= Problem to work on =
Wherever the string "Frengi" appears in the records, return the line that holds it.

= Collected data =
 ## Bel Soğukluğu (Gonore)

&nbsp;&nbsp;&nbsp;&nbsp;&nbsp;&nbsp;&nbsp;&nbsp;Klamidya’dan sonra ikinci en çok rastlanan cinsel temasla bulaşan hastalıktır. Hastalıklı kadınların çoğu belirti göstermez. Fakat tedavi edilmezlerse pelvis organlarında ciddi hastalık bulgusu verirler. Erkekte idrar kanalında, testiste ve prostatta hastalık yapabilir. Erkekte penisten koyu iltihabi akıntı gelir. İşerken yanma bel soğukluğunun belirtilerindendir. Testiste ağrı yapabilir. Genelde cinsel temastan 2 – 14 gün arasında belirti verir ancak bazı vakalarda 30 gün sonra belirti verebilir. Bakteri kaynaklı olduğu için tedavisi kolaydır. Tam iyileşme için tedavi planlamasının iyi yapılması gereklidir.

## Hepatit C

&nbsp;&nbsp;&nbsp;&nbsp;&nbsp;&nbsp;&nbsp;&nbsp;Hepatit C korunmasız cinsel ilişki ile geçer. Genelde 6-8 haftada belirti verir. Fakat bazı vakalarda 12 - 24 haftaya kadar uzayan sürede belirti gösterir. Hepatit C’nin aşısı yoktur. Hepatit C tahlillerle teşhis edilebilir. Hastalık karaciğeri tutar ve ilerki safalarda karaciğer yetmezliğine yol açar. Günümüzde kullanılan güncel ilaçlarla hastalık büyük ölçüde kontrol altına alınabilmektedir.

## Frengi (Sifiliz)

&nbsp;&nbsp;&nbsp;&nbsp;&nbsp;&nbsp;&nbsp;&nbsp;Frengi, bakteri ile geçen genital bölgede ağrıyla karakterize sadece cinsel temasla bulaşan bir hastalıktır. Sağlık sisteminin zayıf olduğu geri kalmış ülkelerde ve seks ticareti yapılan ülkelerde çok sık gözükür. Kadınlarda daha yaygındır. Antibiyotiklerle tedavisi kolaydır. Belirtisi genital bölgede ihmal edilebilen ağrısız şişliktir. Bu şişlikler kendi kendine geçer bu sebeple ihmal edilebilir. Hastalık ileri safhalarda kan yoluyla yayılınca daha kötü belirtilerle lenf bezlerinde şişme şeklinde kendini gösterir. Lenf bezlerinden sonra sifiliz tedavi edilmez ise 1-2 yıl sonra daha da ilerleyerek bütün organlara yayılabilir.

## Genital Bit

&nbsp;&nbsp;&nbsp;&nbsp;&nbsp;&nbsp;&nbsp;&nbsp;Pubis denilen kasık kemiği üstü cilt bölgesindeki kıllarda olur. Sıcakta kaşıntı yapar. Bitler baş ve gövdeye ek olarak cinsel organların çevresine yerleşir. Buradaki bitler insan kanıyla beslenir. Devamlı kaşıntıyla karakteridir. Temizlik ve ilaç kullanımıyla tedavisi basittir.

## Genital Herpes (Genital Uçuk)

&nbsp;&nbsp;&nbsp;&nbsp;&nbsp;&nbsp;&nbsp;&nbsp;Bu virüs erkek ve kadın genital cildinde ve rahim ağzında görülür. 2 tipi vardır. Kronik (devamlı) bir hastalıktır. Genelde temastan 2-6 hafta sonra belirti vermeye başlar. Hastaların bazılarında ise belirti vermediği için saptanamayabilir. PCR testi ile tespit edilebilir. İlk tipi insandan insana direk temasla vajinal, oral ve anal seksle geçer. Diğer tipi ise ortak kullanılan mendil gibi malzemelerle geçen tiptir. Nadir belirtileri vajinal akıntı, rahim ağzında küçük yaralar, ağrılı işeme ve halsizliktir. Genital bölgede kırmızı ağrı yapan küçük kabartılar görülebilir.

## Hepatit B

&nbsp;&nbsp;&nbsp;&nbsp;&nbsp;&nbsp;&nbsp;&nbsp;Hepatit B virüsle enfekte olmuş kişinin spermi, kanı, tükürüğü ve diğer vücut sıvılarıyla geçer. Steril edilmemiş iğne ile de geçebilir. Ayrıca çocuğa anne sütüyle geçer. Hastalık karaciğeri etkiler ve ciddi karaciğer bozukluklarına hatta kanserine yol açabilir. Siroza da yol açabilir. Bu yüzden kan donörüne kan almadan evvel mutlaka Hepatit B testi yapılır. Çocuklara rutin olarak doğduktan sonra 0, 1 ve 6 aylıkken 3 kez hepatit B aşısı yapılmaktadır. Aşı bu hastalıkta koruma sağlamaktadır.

= Response below =
## Frengi (Sifiliz)
&nbsp;&nbsp;&nbsp;&nbsp;&nbsp;&nbsp;&nbsp;&nbsp;Frengi, bakteri ile geçen genital bölgede ağrıyla karakterize sadece cinsel temasla bulaşan bir hastalıktır. Sağlık sisteminin zayıf olduğu geri kalmış ülkelerde ve seks ticareti yapılan ülkelerde çok sık gözükür. Kadınlarda daha yaygındır. Antibiyotiklerle tedavisi kolaydır. Belirtisi genital bölgede ihmal edilebilen ağrısız şişliktir. Bu şişlikler kendi kendine geçer bu sebeple ihmal edilebilir. Hastalık ileri safhalarda kan yoluyla yayılınca daha kötü belirtilerle lenf bezlerinde şişme şeklinde kendini gösterir. Lenf bezlerinden sonra sifiliz tedavi edilmez ise 1-2 yıl sonra daha da ilerleyerek bütün organlara yayılabilir.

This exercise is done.